Phase 4 · W35–W36

W35–W36: Runbooks, RCA, and Standard Operating Procedures

Create practical runbooks, RCAs, and SOPs that turn tribal knowledge into consistent, retrievable operational execution.

Suggested time: 4–6 hours/week

Outcomes

  • 5–10 runbooks for common issues.
  • 2–3 RCA documents for real recurring problems.
  • 3–5 SOPs that standardize support behavior.
  • A doc template everyone can follow.
  • KB content that retrieval can actually find and cite.

Deliverables

  • Runbook, RCA, and SOP templates.
  • Runbooks pack with consistent metadata and structure.
  • RCA pack with evidence and prevention actions.
  • SOP pack that standardizes decisions and flow.

Prerequisites

  • W33–W34: Guardrails & Governance (what is allowed, what is not)

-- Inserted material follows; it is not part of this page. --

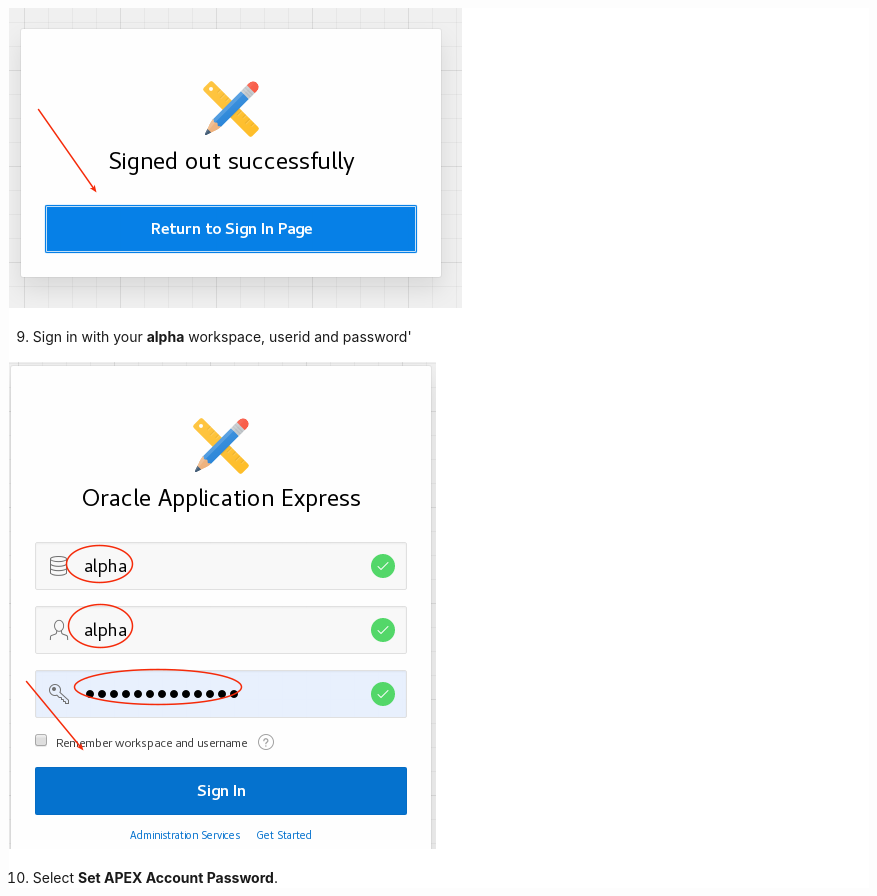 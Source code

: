   ![](images/010.png " ")

9. Sign in with your **alpha** workspace, userid and password'

  ![](images/011.png " ")

10. Select **Set APEX Account Password**.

W35–W36: Runbooks, RCA, and Standard Operating Procedures

What you’re doing

You stop having “tribal knowledge”.

RAG is useless if your knowledge base is empty or garbage.
So now you produce the content that actually saves time in AMS:

  • runbooks (how to fix)
  • RCA (why it happened)
  • SOP (how we work consistently)

Time: 4–6 hours/week
Output: a small, high-quality knowledge base pack: runbooks + RCA templates + SOPs, all consistent and ingestible


The promise (what you’ll have by the end)

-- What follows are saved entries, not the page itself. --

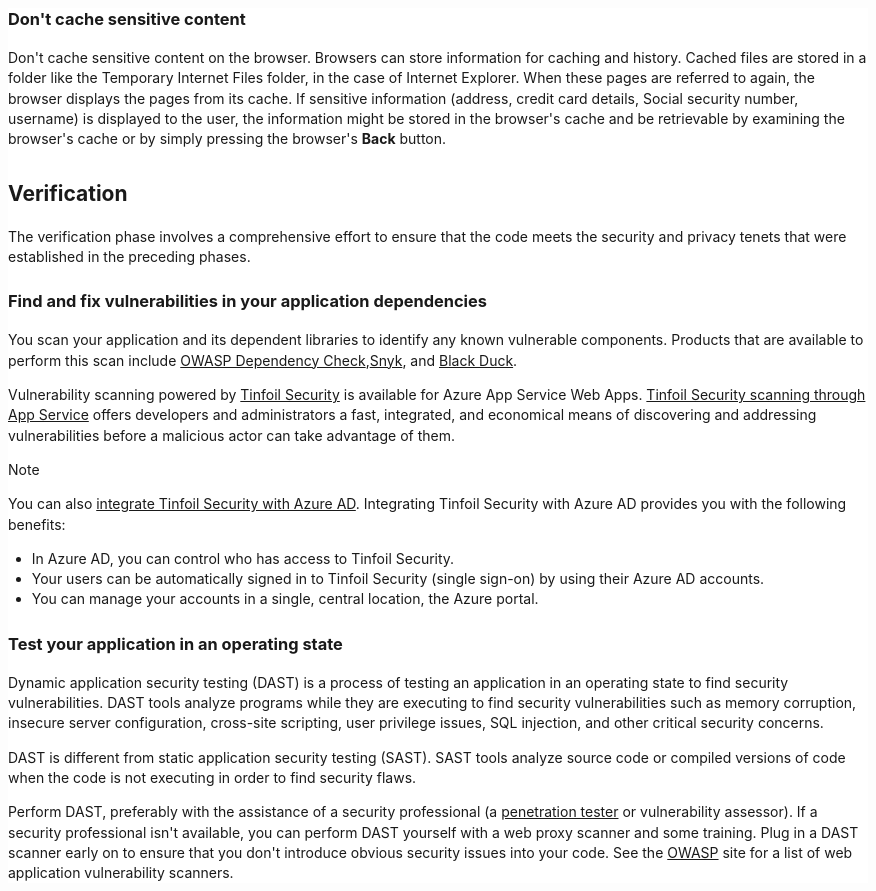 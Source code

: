 ### Don't cache sensitive content

Don't cache sensitive content on the browser. Browsers can store information for caching and history. Cached files are stored in a folder like the Temporary Internet Files folder, in the case of Internet Explorer. When these pages are referred to again, the browser displays the pages from its cache. If sensitive information (address, credit card details, Social security number, username) is displayed to the user, the information might be stored in the browser's cache and be retrievable by examining the browser's cache or by simply pressing the browser's **Back** button.

## Verification

The verification phase involves a comprehensive effort to ensure that the code meets the security and privacy tenets that were established in the preceding phases.

### Find and fix vulnerabilities in your application dependencies

You scan your application and its dependent libraries to identify any known vulnerable components. Products that are available to perform this scan include [OWASP Dependency Check](https://www.owasp.org/index.php/OWASP_Dependency_Check),[Snyk](https://snyk.io/), and [Black Duck](https://www.blackducksoftware.com/).

Vulnerability scanning powered by [Tinfoil Security](https://www.tinfoilsecurity.com/) is available for Azure App Service Web Apps. [Tinfoil Security scanning through App Service](https://azure.microsoft.com/blog/web-vulnerability-scanning-for-azure-app-service-powered-by-tinfoil-security/) offers developers and administrators a fast, integrated, and economical means of discovering and addressing vulnerabilities before a malicious actor can take advantage of them.

> [!NOTE]
> You can also [integrate Tinfoil Security with Azure AD](../../active-directory/saas-apps/tinfoil-security-tutorial.md). Integrating Tinfoil Security with Azure AD provides you with the
following benefits:
>  - In Azure AD, you can control who has access to Tinfoil Security.
>  - Your users can be automatically signed in to Tinfoil Security (single sign-on) by using their Azure AD accounts.
>  - You can manage your accounts in a single, central location, the Azure portal.

### Test your application in an operating state

Dynamic application security testing (DAST) is a process of testing an application in an operating state to find security vulnerabilities. DAST tools analyze programs while they are executing to find security vulnerabilities such as memory corruption, insecure server configuration, cross-site scripting, user privilege issues, SQL injection, and other critical security concerns.

DAST is different from static application security testing (SAST). SAST tools analyze source code or compiled versions of code when the code is not executing in order to find security flaws.

Perform DAST, preferably with the assistance of a security professional (a [penetration tester](../fundamentals/pen-testing.md) or vulnerability assessor). If a security professional isn't available, you can perform DAST yourself with a web proxy scanner and some training. Plug in a DAST scanner early on to ensure that you don't introduce obvious security issues into your code. See the [OWASP](https://owasp.org/www-community/Vulnerability_Scanning_Tools) site for a list of web application vulnerability scanners.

By the end of W36 you will have:

  • 5–10 runbooks for common issues
  • 2–3 RCA documents for real recurring problems
  • 3–5 SOPs that standardize support behavior
  • A doc template everyone can follow
  • KB content that retrieval can actually find and cite

The rule: write for the tired engineer at 2am

A runbook should work when:

  • you’re tired
  • you have 10 tabs open
  • production is burning
  • and you need steps, not theory

What to create (keep scope realistic)

1) Runbooks (start with high-frequency pain)

Pick topics like:

  • “MDG overwrite: field reset” (how to detect + mitigate)
  • “Interface inbound failed: reprocess steps”
  • “Partner functions missing: impact + fix”
  • “Postal code/VAT validation failures”
  • “Mapping missing: how to confirm + update”
  • “Authorization issue: how to gather proof + request roles”

Each runbook should include:

  • When to use
  • Symptoms
  • Preconditions
  • Step-by-step actions
  • Expected result
  • Rollback / safety notes
  • Common failures
  • References

2) RCA documents (why it keeps happening)

Pick 2–3 recurring issues (your clusters help).
RCA format:

  • Impact
  • Timeline
  • Root cause
  • Contributing factors
  • Fix (short term)
  • Prevention (long term)
  • Evidence (logs, counts, links)
  • Owner + next review date

No blame. Only cause and prevention.

3) SOPs (how your support machine works)

Examples:

  • “Triage SOP: how to label and route tickets”
  • “Data fix SOP: where fixes are allowed (AFS/MDG/S4)”
  • “Release SOP: how changes are transported and tested”
  • “RCA SOP: when to do RCA and how”

SOPs make your system consistent.


Step-by-step checklist

1) Create templates first

Before writing 10 docs, create 3 templates:

  • Runbook template
  • RCA template
  • SOP template

Use your KB doc standard from W29–W30.

2) Write 5 runbooks (minimum)

Don’t aim for 50.
Aim for 5 that save pain every week.

3) Write 2 RCA docs

Use your ticket clusters as evidence.
Include numbers. Don’t write fiction.

4) Write 3 SOPs

Focus on “how we decide”.
Not “how SAP works”.

5) Ingest and test retrieval

After you write docs:

Make sure KB can find these docs.

  • run ingestion
  • run retrieval tests (W31–W32)

If retrieval can’t find them, fix titles/tags/metadata.


Deliverables (you must ship these)

Deliverable A — Templates

  • runbook template
  • rca template
  • sop template

Deliverable B — Runbooks pack

  • 5 runbooks minimum
  • consistent metadata + structure

Deliverable C — RCA pack

  • 2 RCAs with evidence and prevention actions

Deliverable D — SOP pack

  • 3 SOPs that standardize decisions and flow

Common traps (don’t do this)

Later means your KB stays empty forever.

  • Trap 1: “I’ll write docs later.”

RCA without evidence is fanfiction.

  • Trap 2: “Docs without evidence.”

Better 5 good runbooks than 50 useless pages.

  • Trap 3: “Too many docs, low quality.”

Quick self-check (2 minutes)

Answer yes/no:

  • Do my runbooks have step-by-step actions + expected results?
  • Do my RCAs include evidence and prevention?
  • Do my SOPs define decisions and ownership?
  • Is metadata consistent so retrieval can find docs?
  • Did I test retrieval on these docs?

If any “no” — fix it before moving on.